Tac…tactactac… clink! Las máquinas de escribir iban escupiendo las noticias. La gente iba y venía. Cámaras, máquinas de escribir y computadoras monocolor “modernas”. Y ese olor. Ese olor que no me sale de la mente, el papel diario y la tinta. Y ahí estaba yo en medio de esa fantástica fábrica de noticias, mirando todo.
La mesa de luz en donde se veían los negativos y la pequeña lupa, eran mi obsesión. En varias ocasiones, debía esperar ahí junto a mi padre mientras él redactaba algo, estaba encargado del área política del extinto Diario HOY.
Para nada aburrido, tenía un montón de cosas para curiosear. Sobre todo, las computadoras.
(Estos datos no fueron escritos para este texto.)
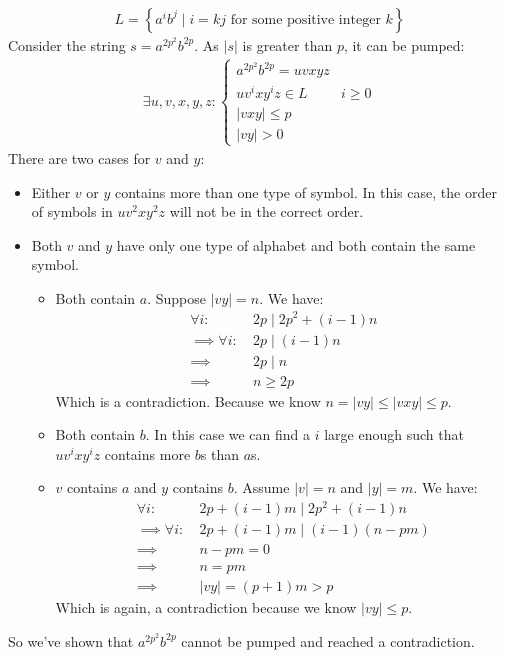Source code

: \documentclass{article}
\numberwithin{equation}{subsection}
\newcommand{\abs}[1]{\vert #1\vert}
\begin{document}
\subsubsection{}
\begin{align*}
L=\left\{a^ib^j\mid i=kj \text{ for some positive integer } k\right\}
\end{align*}
Consider the string \(s=a^{2p^2}b^{2p}\).
As \(\abs{s}\) is greater than \(p\), it can be pumped:
\begin{align*}
\exists u,v,x,y,z:
\begin{cases}
a^{2p^2}b^{2p} = uvxyz&\\
uv^ixy^iz\in L & i\ge 0\\
\abs{vxy} \le p&\\
\abs{vy} > 0&
\end{cases}
\end{align*}
There are two cases for \(v\) and \(y\):
\begin{itemize}
\item Either \(v\) or \(y\) contains more than one type of symbol.
In this case, the order of symbols in \(uv^2xy^2z\) will not be in the correct order.
\item Both \(v\) and \(y\) have only one type of alphabet and both contain the same symbol.
\begin{itemize}
\item Both contain \(a\).
Suppose \(\abs{vy}=n\).
We have:
\begin{align*}
\forall i:\ &2p\mid 2p^2 + (i-1)n\\
\implies \forall i:\ &2p\mid (i-1)n\\
\implies &2p\mid n\\
\implies &n \ge 2p
\end{align*}
Which is a contradiction.
Because we know \(n=\abs{vy}\le \abs{vxy} \le  p\).
\item Both contain \(b\).
In this case we can find a \(i\) large enough such that \(uv^ixy^iz\) contains more \(b\)s than \(a\)s.
\item \(v\) contains \(a\) and \(y\) contains \(b\).
Assume \(\abs{v}=n\) and \(\abs{y}=m\). We have:
\begin{align*}
\forall i:\ &2p+(i-1)m\mid 2p^2 + (i-1)n\\
\implies \forall i:\ &2p+(i-1)m\mid (i-1) (n-pm)\\
\implies &n-pm = 0\\
\implies &n = pm\\
\implies &\abs{vy} = (p+1)m > p
\end{align*}
Which is again, a contradiction because we know \(\abs{vy} \le p\).
\end{itemize}
\end{itemize}
So we've shown that \(a^{2p^2}b^{2p}\) cannot be pumped and reached a contradiction.
\end{document}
Un par de veces, me escabullí hasta la sala de la imprenta a ver qué pasaba con todo el ruído. De primera mano, vi los enormes rollos de papel, las rotativas horneando el diario, los maquinistas manchados trabajando en ella. Un ecosistema donde la sinergia se conjugaba en un baile desconocido para quienes en las mañanas, sentados en sus veredas, mate en mano, leían lo que en esa tarde se estaba procesando.
En ese ambiente escuchaba cosas interesantes y también daba mi humilde opinión. A Dios gracias, pese a ser un pibe de primaria, no me callaban y escuchaban lo que yo reportaba que había escuchado en las noticias. El hecho de que no hayan hecho de menos mis aportes en esas conversaciones, ha sido muy importante para mi. Aunque, quizás haya sido hinchapelotas.
Claramente, la influencia de todo ello, hizo que yo quisiera tener mi propio periódico, y así lo había intentado en segundo grado, en quinto grado con Tiquichuela de la mano de la gran Prof. Margarita Prieto y una vez en la secundaria, escribiendo anónimamente un panfleto en contra de la dirección del colegio.
Ese ejercicio, de observar, leer y redactar me acompañó durante toda mi vida. Quería ser él, escribir algo y que todo el mundo lo leyera. Llegada la hora de irnos, nos despedíamos de todos en el pasillo. Una que otra broma volaba entre colegas. Y de nuevo estabamos en el viejo Peugeot rumbo a casa.